- WORK INSTRUCTION: Look below for the line with "reaches i dimension", then give it again exactly, along with every line that comes after it, the final line included.
-- Opening Marker --
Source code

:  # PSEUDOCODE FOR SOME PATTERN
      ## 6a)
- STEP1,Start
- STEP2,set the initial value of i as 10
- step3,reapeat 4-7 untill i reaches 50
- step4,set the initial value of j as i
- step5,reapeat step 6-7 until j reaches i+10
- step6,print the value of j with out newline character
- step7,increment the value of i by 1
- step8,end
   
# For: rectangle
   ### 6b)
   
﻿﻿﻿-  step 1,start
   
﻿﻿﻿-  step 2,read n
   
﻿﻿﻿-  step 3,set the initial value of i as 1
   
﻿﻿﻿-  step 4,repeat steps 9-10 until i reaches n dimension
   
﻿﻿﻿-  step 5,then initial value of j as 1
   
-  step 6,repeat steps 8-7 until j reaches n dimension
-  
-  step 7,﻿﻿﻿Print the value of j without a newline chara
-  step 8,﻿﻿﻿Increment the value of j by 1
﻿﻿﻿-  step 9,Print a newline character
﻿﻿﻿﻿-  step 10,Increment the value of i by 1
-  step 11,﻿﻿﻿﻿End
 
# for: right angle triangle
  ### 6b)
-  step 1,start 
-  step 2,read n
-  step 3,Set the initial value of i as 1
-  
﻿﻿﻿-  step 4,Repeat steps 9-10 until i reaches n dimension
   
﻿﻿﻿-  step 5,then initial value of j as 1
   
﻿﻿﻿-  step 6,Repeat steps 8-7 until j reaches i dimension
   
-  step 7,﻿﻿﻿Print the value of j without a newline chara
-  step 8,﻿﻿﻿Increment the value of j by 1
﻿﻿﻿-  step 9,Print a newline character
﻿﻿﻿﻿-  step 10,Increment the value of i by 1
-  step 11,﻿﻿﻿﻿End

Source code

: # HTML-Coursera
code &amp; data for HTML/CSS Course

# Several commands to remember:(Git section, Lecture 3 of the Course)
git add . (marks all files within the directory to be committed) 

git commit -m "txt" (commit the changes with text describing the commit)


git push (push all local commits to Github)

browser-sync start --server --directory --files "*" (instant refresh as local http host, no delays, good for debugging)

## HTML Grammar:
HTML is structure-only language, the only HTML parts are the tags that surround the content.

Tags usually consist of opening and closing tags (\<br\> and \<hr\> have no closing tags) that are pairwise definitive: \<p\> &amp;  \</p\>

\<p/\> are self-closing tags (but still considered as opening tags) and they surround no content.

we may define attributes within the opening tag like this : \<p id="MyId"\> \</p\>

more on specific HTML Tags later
-- Closing Marker --
- EXERCISE SOLUTION:
﻿﻿﻿-  step 6,Repeat steps 8-7 until j reaches i dimension
   
-  step 7,﻿﻿﻿Print the value of j without a newline chara
-  step 8,﻿﻿﻿Increment the value of j by 1
﻿﻿﻿-  step 9,Print a newline character
﻿﻿﻿﻿-  step 10,Increment the value of i by 1
-  step 11,﻿﻿﻿﻿End

Source code

: # HTML-Coursera
code &amp; data for HTML/CSS Course

# Several commands to remember:(Git section, Lecture 3 of the Course)
git add . (marks all files within the directory to be committed) 

git commit -m "txt" (commit the changes with text describing the commit)


git push (push all local commits to Github)

browser-sync start --server --directory --files "*" (instant refresh as local http host, no delays, good for debugging)

## HTML Grammar:
HTML is structure-only language, the only HTML parts are the tags that surround the content.

Tags usually consist of opening and closing tags (\<br\> and \<hr\> have no closing tags) that are pairwise definitive: \<p\> &amp;  \</p\>

\<p/\> are self-closing tags (but still considered as opening tags) and they surround no content.

we may define attributes within the opening tag like this : \<p id="MyId"\> \</p\>

more on specific HTML Tags later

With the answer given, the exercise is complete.